Dunque, ben venga qualcuno che parla chiaro. Se no, a carte coperte si arriverà a quel che i giocatori invisibili vogliono: far ridisegnare le regole dal referendum, assegnando all'uno o all'altro dei partiti non-partiti il premio di maggioranza. In un contesto nel quale i "piccolini" pensano alla riforma elettorale esclusivamente in funzione di quel che succederà al loro singolo "patrimonio" nel prossimo voto.

Ti pare che quest'ultima immagine ricorra anche tra gli interlocutori al tavolo della "sinistra unitaria e plurale" che si riunisce il prossimo week-end?
Francamente, è difficile capire certi discorsi. Lo è soprattutto se bisogna crede che davvero si vuole, in questa situazione, mettere in piedi un'area che con un minimo di serietà - fin qui non in vista - possa far da riferimento a quanti dalla situazione sono preoccupati.

E' una riserva di dubbio o un giudizio di inaffidabilità?
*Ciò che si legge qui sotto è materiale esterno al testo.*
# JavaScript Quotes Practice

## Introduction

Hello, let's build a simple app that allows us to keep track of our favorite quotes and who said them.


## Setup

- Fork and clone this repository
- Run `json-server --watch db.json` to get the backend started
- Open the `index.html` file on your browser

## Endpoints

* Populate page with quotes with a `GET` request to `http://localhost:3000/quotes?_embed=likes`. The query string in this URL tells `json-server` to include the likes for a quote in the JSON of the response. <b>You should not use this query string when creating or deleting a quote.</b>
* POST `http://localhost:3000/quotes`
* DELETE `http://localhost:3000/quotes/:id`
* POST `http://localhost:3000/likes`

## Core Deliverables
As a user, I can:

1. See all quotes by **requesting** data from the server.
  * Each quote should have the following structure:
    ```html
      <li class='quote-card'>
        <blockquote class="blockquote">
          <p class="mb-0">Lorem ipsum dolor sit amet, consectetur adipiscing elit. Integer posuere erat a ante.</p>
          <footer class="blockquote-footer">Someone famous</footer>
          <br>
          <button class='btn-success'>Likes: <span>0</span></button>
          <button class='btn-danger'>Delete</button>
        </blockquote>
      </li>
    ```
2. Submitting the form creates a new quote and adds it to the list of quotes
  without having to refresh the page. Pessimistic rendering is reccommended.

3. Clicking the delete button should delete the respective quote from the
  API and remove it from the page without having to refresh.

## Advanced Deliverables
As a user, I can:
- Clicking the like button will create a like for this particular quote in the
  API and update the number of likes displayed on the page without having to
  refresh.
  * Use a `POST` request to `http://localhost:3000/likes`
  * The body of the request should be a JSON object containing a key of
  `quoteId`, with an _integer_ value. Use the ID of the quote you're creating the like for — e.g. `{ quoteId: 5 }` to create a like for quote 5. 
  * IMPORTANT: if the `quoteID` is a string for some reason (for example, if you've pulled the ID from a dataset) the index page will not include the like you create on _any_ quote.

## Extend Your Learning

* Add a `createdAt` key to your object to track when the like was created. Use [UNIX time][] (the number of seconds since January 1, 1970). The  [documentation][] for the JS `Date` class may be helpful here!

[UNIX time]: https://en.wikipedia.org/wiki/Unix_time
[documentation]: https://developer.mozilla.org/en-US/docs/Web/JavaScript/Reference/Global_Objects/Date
Ascolta: io non riesco ancora a capire perché sei mesi fa non abbiano annunciato la nascita, non dico d'una forma-partito che non è praticabile, ma di un'area istituzionale - strutturata magari con un progetto anche dal punto di vista di mezzi di comunicazione, d'informazione, di produzione culturale coordinati - che fosse in grado di contrastare questa liquefazione isterica del sistema politico italiano. Un'area del 10-15 per cento d'una sinistra minimamente consapevole di sé avrebbe potuto e dovuto costituire la precondizione d'un percorso: gli "Stati generali" sarebbero potuti venire dopo. Insomma: che dirti? Da ora in poi leggerò i giornali, per capire. Ma resto dell'idea che giocare a carte coperte ci porta soltanto alla dissoluzione.

Detto ciò, resta la questione del rapporto fra questa tentata convergenza a sinistra e il bilancio sul governo, ancor più, sulla coalizione dissolta. Non è un po' surreale che ci sia chi se ne sottrae, con i No Dal Molin fuori a chiedere conto e femministe e Glbtq dentro a protestare?
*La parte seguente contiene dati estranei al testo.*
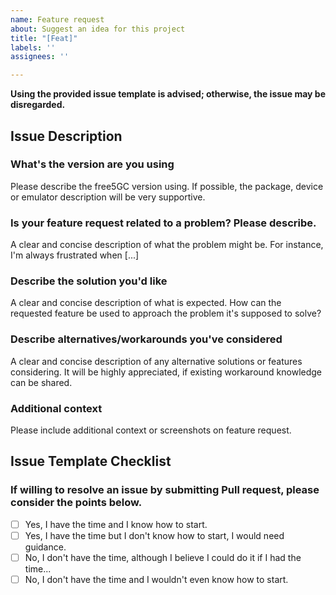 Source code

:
 ```yaml
---
name: Feature request
about: Suggest an idea for this project
title: "[Feat]"
labels: ''
assignees: ''

---
```


**Using the provided issue template is advised; otherwise, the issue may be disregarded.**
<!-- Please, remove the warning above before submitting the issue -->

## Issue Description

### What's the version are you using
Please describe the free5GC version using. If possible, the package, device or emulator description will be very supportive.

### Is your feature request related to a problem? Please describe.
A clear and concise description of what the problem might be. For instance, I'm always frustrated when [...]

### Describe the solution you'd like
A clear and concise description of what is expected. How can the requested feature be used to approach the problem it's supposed to solve?

### Describe alternatives/workarounds you've considered
A clear and concise description of any alternative solutions or features considering. It will be highly appreciated, if existing workaround knowledge can be shared.

### Additional context
Please include additional context or screenshots on feature request.

## Issue Template Checklist

<!-- Please answer the questions below. If not the issue might be disregarded. -->

### If willing to resolve an issue by submitting Pull request, please consider the points below.

<!-- free5GC will be happy to welcome first contributor’s, in order to broaden the community. -->

- [ ] Yes, I have the time and I know how to start.
- [ ] Yes, I have the time but I don't know how to start, I would need guidance.
- [ ] No, I don't have the time, although I believe I could do it if I had the time...
- [ ] No, I don't have the time and I wouldn't even know how to start.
E' la domanda che mi faccio anch'io. Ma è frustrante, perché regolarmente scopro che si parla d'altro. E lo è per quel che rimane d'una soggettività collettiva, misurarsi su questo indecifrabile della politica. Devo dire che l'intervista di Bertinotti mi è parsa sottovalutare lo stato d'avanzamento della crisi della politica, fra rappresentati e rappresentanti: se questi ultimi sono così scadenti, non c'è forse oltre loro stessi una malattia della rappresentanza democratica, del politico? Provo un senso di desolazione quando sento esponenti della sinistra proclamare una vocazione governativa a priori . E' proprio questa dimensione, infatti, quella più colpita dal morbo, che fa implodere la politica. Come dimostrano proprio i pesci in faccia dati dal governo a quelle istanze che prima delle elezioni si corteggiavano. E' questo che dovrebbe diventare parte della riflessione strategica di chi si pone «oltre». Al termine d'una riflessione vera, magari si potrebbe anche concludere che Prodi è il meno peggio: ma dichiarando le cose come stanno, realmente.